Work request ▸ Would you show every line from the records that holds "adaptive"?
★ ★ ★ ★ ★ ★ ★
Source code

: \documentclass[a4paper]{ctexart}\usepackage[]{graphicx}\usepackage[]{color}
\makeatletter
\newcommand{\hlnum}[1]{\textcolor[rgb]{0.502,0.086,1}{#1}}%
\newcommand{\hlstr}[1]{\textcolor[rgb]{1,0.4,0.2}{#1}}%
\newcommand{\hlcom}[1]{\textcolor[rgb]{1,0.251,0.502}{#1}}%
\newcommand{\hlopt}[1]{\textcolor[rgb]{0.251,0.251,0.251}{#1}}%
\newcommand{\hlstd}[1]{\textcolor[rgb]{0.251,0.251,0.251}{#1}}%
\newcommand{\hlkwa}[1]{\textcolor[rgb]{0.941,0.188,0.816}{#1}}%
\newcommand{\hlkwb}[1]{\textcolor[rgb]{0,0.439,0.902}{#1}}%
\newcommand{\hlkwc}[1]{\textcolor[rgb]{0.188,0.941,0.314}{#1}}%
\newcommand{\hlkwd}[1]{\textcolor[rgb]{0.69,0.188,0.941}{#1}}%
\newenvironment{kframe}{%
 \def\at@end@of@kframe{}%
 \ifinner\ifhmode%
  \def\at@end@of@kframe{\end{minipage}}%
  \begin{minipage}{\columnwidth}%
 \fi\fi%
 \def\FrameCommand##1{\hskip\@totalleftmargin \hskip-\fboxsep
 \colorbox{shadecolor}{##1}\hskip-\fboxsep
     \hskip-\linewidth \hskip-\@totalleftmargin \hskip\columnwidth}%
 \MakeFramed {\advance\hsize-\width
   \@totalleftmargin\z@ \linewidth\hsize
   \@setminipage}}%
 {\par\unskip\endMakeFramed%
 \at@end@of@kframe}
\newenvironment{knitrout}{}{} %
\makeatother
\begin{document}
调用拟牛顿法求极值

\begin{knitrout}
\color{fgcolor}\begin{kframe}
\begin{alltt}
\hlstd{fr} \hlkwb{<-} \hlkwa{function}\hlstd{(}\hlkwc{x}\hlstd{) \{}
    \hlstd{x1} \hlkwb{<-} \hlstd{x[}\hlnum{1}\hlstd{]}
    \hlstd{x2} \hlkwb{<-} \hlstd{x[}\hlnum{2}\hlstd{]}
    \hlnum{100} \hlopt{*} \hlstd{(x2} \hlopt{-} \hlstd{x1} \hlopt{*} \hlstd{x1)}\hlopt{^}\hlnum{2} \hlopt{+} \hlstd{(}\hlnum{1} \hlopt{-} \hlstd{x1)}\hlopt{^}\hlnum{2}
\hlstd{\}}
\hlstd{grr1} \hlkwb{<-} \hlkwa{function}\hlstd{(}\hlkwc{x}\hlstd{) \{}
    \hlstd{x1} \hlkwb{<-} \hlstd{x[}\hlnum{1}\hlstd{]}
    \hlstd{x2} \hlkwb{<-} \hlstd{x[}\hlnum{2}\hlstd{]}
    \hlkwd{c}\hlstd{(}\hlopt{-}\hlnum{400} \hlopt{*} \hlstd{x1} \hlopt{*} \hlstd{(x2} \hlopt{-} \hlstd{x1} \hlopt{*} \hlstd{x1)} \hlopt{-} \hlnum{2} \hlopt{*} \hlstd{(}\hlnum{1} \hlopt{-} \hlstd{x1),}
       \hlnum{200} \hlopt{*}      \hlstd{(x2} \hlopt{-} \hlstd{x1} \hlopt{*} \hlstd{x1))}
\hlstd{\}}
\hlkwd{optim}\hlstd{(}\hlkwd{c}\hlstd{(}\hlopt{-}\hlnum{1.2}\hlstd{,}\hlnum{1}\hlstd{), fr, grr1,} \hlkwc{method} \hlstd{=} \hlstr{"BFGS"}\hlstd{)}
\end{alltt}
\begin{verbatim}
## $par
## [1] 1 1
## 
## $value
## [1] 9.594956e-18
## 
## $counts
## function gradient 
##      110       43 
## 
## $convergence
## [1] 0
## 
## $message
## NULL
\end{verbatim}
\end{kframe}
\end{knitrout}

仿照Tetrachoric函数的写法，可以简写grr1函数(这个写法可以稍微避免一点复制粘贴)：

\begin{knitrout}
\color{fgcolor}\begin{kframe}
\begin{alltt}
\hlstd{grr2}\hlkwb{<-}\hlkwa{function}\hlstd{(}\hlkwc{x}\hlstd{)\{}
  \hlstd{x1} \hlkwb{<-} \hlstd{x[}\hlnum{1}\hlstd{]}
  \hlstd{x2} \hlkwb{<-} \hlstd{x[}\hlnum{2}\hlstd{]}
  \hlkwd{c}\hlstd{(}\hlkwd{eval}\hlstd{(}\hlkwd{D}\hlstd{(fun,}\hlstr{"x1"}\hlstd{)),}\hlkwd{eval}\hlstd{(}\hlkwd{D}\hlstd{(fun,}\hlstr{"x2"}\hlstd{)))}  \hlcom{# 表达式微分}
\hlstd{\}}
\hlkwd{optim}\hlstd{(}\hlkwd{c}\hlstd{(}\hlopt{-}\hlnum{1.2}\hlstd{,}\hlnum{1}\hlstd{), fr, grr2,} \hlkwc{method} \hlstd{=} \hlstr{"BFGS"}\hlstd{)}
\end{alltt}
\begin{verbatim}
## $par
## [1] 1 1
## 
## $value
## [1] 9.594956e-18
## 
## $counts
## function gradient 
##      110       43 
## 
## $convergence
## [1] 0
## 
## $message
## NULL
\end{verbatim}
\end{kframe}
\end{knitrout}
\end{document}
★ ★ ★ ★ ★ ★ ★
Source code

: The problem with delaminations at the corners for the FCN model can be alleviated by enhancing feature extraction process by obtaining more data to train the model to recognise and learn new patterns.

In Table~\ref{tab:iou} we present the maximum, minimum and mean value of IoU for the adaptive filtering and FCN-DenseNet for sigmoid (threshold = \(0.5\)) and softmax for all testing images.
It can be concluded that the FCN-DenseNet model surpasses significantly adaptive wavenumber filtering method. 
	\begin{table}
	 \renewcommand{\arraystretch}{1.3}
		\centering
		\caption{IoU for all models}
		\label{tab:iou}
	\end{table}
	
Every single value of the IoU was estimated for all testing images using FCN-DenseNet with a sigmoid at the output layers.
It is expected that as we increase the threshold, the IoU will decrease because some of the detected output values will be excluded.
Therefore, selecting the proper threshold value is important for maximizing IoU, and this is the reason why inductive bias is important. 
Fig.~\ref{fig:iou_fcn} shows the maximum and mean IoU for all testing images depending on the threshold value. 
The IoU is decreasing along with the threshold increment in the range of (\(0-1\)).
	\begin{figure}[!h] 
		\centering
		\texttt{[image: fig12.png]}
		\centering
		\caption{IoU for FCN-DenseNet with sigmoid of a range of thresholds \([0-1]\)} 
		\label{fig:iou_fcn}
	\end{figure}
★ ★ ★ ★ ★ ★ ★
Answer to this task ▸
In Table~\ref{tab:iou} we present the maximum, minimum and mean value of IoU for the adaptive filtering and FCN-DenseNet for sigmoid (threshold = \(0.5\)) and softmax for all testing images.
It can be concluded that the FCN-DenseNet model surpasses significantly adaptive wavenumber filtering method. 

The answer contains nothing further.